[[ Records for the task, beginning ]]

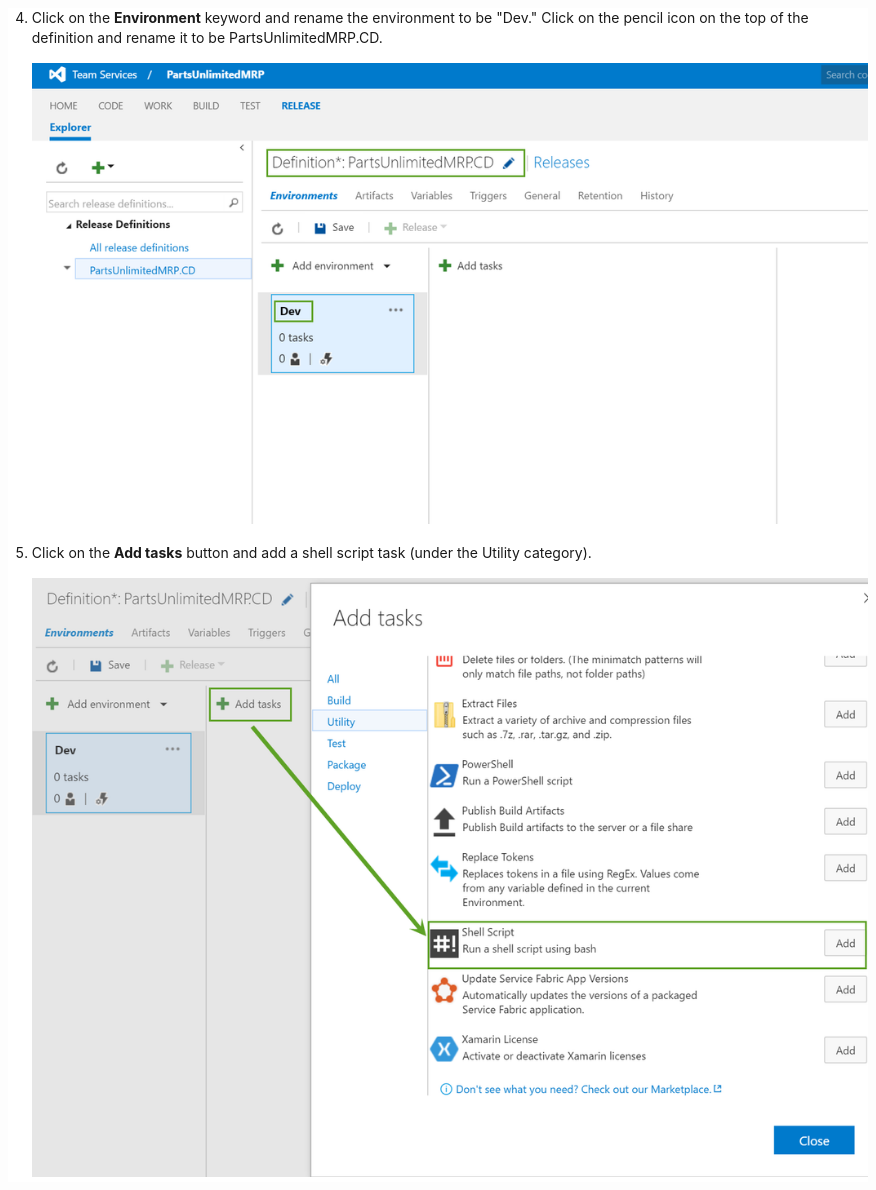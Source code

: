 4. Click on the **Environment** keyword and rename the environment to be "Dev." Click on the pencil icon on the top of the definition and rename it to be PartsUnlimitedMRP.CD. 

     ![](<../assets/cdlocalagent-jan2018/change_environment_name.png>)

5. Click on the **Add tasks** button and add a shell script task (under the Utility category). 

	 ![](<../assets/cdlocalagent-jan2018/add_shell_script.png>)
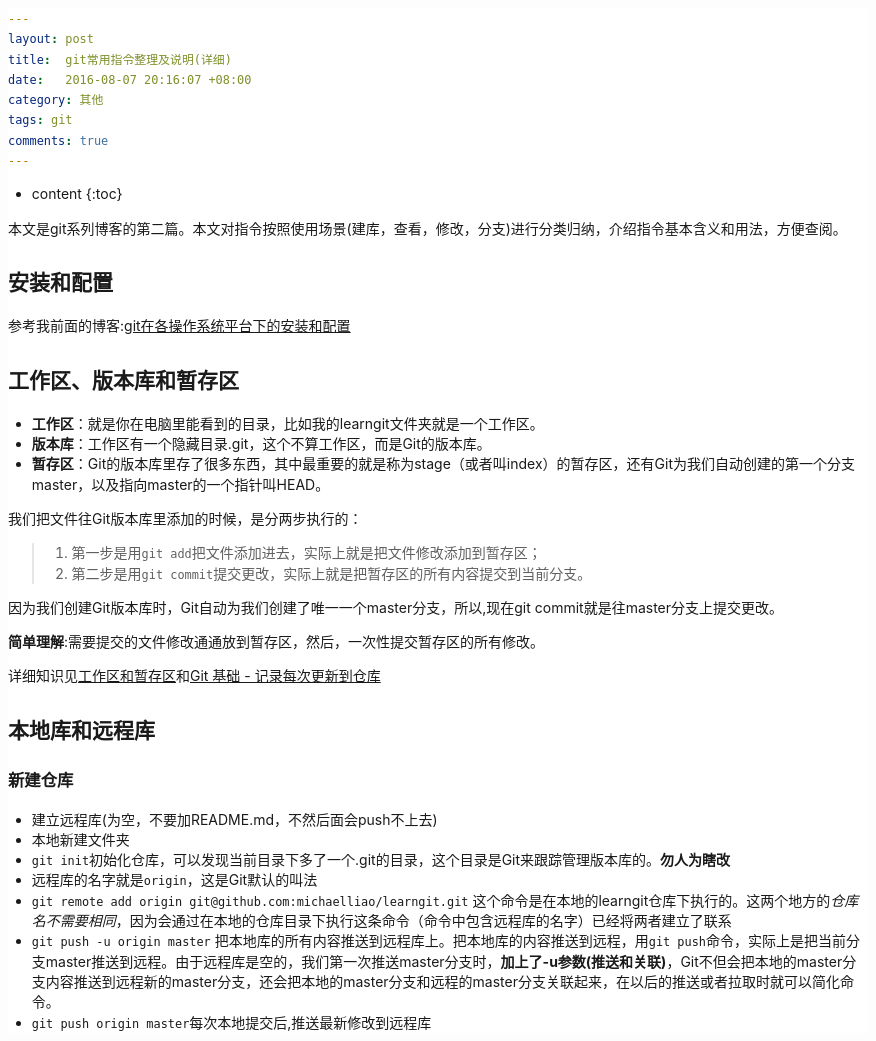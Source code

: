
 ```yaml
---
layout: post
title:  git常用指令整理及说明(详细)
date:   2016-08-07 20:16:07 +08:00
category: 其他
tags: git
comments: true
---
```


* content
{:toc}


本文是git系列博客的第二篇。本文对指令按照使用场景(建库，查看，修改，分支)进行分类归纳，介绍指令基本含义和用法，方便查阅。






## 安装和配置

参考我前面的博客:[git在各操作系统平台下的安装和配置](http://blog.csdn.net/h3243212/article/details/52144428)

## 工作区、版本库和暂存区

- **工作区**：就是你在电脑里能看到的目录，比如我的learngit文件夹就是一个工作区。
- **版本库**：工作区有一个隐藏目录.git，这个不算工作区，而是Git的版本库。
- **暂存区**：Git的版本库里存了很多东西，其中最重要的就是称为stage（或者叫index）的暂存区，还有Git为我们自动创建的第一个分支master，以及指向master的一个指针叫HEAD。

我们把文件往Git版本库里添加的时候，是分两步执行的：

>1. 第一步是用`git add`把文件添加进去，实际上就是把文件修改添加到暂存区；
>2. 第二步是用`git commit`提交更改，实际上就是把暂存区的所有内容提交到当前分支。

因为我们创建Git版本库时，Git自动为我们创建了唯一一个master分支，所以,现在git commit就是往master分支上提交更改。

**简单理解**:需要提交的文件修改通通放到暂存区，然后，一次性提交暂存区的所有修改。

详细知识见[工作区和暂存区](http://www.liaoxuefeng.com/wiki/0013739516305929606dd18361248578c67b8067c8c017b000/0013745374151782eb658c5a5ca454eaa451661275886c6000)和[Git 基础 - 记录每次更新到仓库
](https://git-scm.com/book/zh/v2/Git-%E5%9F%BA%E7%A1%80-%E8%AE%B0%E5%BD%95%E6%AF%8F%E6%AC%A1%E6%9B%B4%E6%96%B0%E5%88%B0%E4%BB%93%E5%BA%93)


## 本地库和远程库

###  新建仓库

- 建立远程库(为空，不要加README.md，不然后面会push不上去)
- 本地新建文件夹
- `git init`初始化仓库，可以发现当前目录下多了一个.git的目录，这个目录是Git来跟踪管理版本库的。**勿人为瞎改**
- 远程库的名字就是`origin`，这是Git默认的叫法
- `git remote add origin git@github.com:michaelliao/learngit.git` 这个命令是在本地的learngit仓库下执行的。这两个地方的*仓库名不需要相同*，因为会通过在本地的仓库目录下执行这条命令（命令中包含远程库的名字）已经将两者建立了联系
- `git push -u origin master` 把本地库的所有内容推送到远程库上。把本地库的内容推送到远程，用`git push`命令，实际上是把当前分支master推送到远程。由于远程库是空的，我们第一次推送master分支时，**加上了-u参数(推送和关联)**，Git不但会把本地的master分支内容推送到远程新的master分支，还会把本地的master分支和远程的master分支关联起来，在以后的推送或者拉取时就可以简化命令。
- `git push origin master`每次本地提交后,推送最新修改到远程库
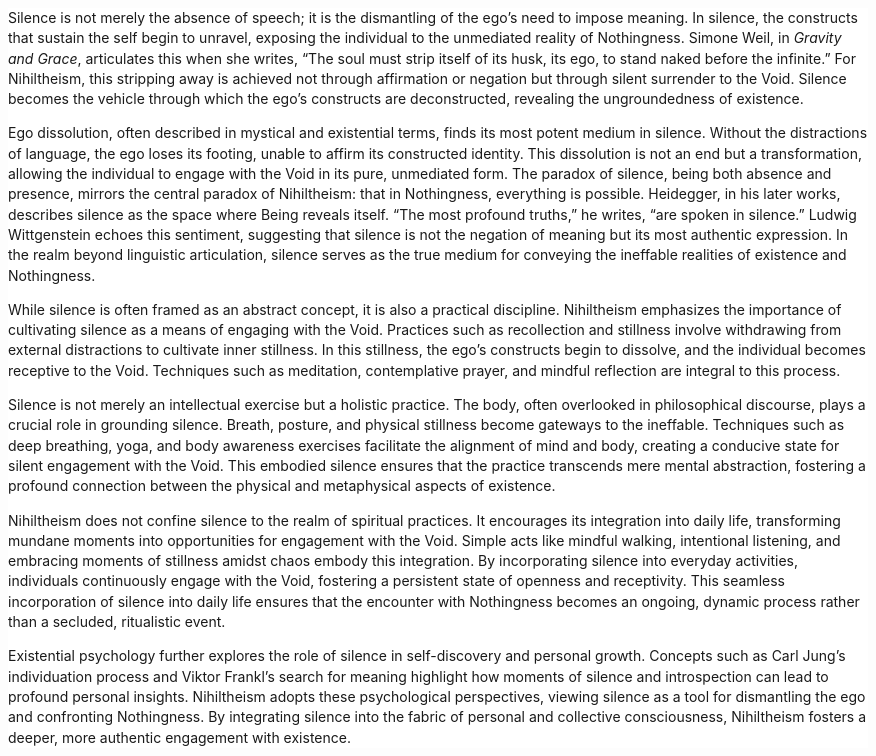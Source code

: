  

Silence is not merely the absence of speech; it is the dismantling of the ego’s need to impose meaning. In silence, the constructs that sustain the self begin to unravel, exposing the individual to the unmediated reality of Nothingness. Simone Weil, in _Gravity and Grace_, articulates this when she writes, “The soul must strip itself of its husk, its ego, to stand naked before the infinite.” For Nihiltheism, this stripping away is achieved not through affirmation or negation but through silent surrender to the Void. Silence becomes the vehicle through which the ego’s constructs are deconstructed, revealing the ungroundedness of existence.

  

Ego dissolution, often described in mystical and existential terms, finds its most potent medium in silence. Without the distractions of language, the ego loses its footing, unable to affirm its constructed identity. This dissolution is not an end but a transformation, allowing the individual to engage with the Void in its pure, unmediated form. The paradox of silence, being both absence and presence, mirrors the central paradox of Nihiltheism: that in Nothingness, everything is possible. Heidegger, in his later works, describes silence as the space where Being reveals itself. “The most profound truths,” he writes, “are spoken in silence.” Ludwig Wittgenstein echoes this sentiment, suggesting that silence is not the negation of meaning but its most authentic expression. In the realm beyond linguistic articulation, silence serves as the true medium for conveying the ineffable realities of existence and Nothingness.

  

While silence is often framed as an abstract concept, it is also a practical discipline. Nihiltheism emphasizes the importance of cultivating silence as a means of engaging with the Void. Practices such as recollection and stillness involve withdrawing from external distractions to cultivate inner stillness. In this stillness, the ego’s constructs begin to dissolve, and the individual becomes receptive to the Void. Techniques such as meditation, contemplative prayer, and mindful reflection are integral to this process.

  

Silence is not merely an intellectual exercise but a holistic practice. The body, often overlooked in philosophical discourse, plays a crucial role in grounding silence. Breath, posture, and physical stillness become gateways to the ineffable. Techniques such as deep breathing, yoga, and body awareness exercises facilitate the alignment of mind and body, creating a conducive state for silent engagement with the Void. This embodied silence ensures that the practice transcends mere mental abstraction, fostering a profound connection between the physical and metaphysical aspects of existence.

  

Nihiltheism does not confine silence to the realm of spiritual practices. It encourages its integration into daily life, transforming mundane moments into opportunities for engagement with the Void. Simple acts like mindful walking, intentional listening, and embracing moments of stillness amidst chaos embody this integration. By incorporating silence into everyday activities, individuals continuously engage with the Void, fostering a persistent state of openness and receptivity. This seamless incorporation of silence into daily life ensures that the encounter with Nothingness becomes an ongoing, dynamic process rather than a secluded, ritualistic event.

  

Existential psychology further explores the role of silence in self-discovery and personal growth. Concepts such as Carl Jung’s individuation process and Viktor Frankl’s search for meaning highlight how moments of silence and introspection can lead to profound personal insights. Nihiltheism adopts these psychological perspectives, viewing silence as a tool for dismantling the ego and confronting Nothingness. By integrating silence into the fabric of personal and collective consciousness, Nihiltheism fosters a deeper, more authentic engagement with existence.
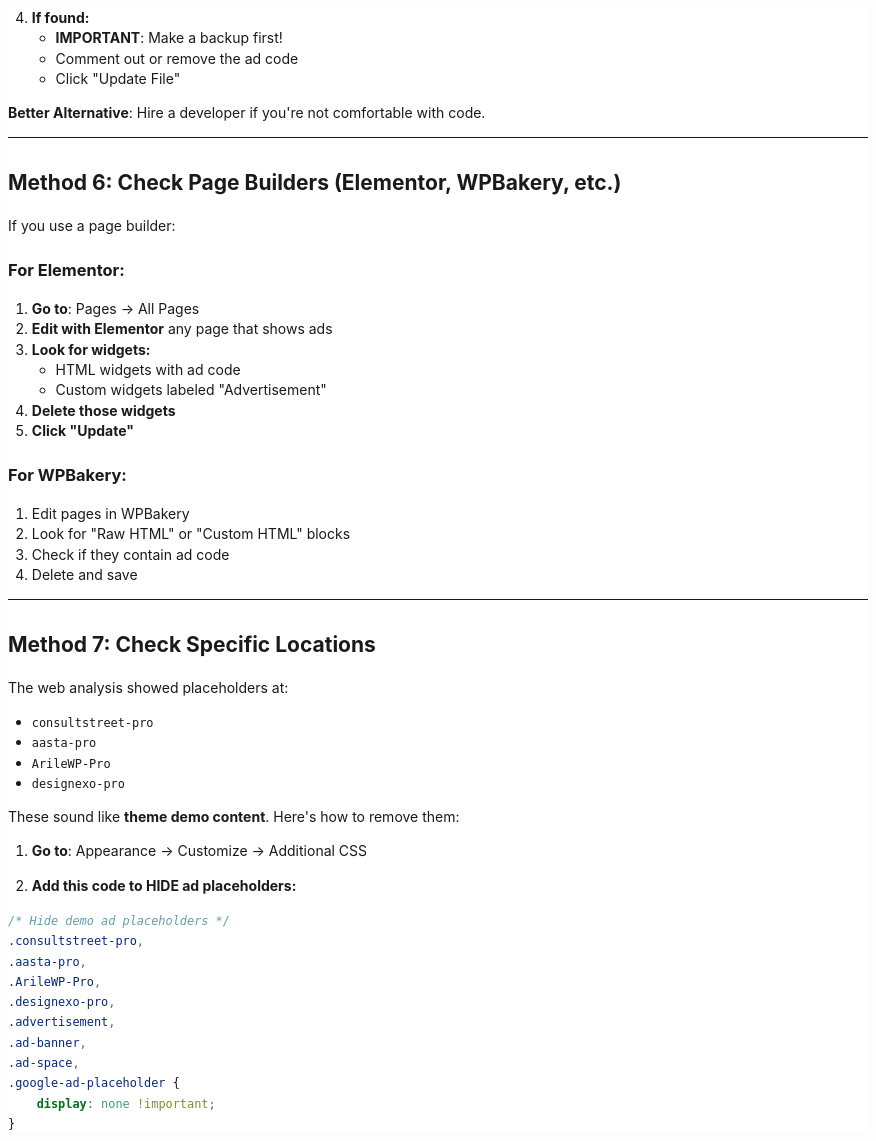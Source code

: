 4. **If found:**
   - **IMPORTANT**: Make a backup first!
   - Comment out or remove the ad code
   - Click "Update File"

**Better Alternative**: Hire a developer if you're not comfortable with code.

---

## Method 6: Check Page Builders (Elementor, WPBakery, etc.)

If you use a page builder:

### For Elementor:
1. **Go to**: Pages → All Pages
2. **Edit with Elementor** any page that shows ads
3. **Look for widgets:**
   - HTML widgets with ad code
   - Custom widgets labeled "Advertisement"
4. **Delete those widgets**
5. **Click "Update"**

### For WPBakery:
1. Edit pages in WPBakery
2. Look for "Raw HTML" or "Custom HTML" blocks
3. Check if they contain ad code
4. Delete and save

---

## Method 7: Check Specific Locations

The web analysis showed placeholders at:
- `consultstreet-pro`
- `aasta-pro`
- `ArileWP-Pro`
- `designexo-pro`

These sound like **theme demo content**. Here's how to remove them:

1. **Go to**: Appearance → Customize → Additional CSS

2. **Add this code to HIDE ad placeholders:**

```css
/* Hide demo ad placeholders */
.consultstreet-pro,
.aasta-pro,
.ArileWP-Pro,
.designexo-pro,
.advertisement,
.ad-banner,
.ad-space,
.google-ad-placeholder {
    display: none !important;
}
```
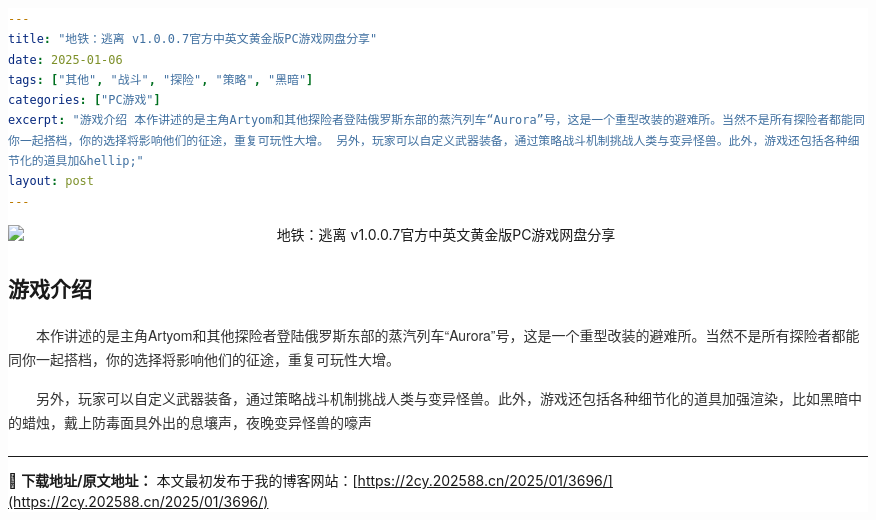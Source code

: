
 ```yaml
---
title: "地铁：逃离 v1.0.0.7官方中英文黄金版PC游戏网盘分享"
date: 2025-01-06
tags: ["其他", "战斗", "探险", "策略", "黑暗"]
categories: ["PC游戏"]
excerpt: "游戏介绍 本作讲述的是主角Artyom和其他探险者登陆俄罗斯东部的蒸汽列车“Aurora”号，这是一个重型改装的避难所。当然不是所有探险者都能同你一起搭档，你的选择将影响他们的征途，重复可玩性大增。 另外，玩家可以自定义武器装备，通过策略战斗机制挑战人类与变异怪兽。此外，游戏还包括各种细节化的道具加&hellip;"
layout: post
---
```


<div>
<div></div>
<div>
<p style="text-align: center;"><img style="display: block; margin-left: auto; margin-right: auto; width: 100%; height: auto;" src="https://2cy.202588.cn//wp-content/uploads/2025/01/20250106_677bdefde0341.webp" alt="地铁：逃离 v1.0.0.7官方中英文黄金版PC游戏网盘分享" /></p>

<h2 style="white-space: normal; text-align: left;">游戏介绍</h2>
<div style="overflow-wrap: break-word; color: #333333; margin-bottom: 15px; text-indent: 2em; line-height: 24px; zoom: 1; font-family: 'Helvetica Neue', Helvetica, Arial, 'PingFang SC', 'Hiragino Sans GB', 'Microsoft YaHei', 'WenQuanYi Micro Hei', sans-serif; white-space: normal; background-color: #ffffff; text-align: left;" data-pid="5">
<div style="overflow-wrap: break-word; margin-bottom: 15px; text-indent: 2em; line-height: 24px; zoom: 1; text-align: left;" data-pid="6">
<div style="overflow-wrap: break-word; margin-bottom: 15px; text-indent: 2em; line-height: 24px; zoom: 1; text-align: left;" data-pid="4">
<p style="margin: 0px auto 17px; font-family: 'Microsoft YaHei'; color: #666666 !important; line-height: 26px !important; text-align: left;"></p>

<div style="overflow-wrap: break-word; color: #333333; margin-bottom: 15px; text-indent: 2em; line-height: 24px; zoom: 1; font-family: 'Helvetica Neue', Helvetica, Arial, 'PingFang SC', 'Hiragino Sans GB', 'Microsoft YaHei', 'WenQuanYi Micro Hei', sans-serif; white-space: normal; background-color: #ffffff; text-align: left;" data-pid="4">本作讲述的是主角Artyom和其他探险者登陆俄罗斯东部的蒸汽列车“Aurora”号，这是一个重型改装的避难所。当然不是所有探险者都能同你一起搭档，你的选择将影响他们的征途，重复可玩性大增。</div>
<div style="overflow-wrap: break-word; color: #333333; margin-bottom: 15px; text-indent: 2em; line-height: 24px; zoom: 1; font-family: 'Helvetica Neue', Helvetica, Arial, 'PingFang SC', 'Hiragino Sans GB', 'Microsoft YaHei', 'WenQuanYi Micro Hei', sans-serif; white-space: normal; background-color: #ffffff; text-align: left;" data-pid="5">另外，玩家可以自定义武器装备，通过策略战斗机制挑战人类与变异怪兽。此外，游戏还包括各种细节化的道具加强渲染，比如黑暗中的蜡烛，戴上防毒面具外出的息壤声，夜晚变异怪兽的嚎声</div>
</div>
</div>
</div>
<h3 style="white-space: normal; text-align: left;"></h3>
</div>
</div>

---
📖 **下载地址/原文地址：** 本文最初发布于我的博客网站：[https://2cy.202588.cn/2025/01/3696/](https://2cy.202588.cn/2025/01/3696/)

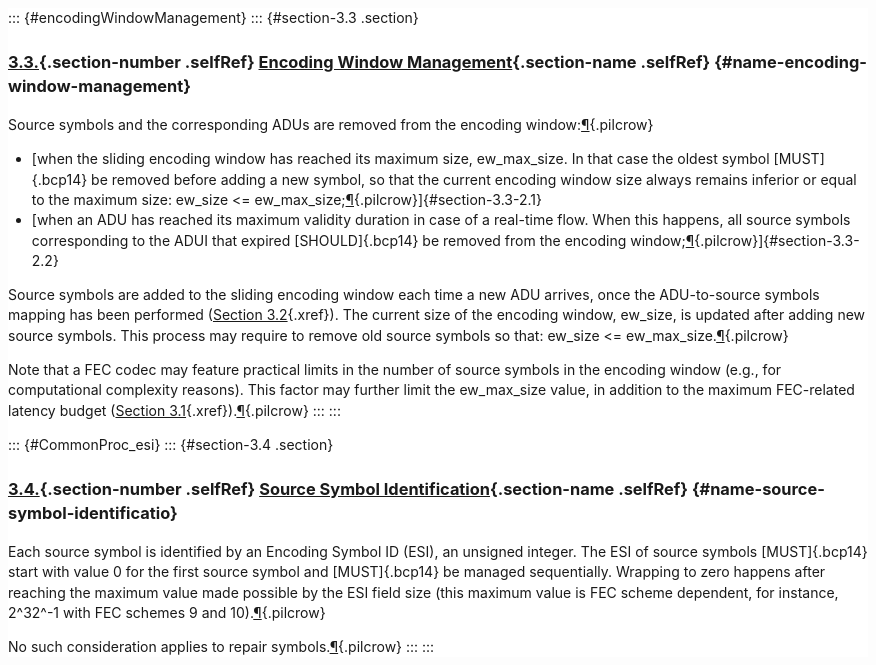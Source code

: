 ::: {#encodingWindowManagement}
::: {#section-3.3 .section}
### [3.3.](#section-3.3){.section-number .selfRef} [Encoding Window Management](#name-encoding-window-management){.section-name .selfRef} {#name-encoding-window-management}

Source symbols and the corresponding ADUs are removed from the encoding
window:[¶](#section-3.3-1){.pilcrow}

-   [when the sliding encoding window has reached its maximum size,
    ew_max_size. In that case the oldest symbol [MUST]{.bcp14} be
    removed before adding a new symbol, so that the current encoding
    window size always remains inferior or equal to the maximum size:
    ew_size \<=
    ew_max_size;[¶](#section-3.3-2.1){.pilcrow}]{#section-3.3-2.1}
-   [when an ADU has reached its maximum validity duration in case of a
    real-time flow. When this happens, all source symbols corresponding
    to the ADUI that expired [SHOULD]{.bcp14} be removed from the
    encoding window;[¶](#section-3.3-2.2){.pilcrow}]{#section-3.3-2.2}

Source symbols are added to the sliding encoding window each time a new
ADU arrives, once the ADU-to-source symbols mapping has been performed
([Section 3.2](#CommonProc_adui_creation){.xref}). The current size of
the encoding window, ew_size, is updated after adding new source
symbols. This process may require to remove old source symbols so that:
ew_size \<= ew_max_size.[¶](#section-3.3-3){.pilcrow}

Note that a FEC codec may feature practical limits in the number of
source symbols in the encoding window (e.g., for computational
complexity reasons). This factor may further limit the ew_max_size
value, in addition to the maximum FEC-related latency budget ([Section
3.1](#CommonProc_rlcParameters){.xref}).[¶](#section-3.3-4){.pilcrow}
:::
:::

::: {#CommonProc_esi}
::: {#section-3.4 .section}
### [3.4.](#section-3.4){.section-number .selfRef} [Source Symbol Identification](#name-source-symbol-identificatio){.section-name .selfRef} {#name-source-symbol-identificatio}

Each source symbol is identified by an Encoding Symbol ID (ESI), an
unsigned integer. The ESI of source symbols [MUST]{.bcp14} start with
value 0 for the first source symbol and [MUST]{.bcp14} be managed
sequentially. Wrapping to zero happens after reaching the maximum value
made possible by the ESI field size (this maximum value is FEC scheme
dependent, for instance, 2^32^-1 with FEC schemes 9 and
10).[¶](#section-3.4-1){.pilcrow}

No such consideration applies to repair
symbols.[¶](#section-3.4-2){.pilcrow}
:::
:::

[[ Records for the task, end ]]

Each line above that includes "Hiragino" should be shown.

<div style="overflow-wrap: break-word; color: #333333; margin-bottom: 15px; text-indent: 2em; line-height: 24px; zoom: 1; font-family: 'Helvetica Neue', Helvetica, Arial, 'PingFang SC', 'Hiragino Sans GB', 'Microsoft YaHei', 'WenQuanYi Micro Hei', sans-serif; white-space: normal; background-color: #ffffff; text-align: left;" data-pid="5">
<div style="overflow-wrap: break-word; color: #333333; margin-bottom: 15px; text-indent: 2em; line-height: 24px; zoom: 1; font-family: 'Helvetica Neue', Helvetica, Arial, 'PingFang SC', 'Hiragino Sans GB', 'Microsoft YaHei', 'WenQuanYi Micro Hei', sans-serif; white-space: normal; background-color: #ffffff; text-align: left;" data-pid="4">本作讲述的是主角Artyom和其他探险者登陆俄罗斯东部的蒸汽列车“Aurora”号，这是一个重型改装的避难所。当然不是所有探险者都能同你一起搭档，你的选择将影响他们的征途，重复可玩性大增。</div>
<div style="overflow-wrap: break-word; color: #333333; margin-bottom: 15px; text-indent: 2em; line-height: 24px; zoom: 1; font-family: 'Helvetica Neue', Helvetica, Arial, 'PingFang SC', 'Hiragino Sans GB', 'Microsoft YaHei', 'WenQuanYi Micro Hei', sans-serif; white-space: normal; background-color: #ffffff; text-align: left;" data-pid="5">另外，玩家可以自定义武器装备，通过策略战斗机制挑战人类与变异怪兽。此外，游戏还包括各种细节化的道具加强渲染，比如黑暗中的蜡烛，戴上防毒面具外出的息壤声，夜晚变异怪兽的嚎声</div>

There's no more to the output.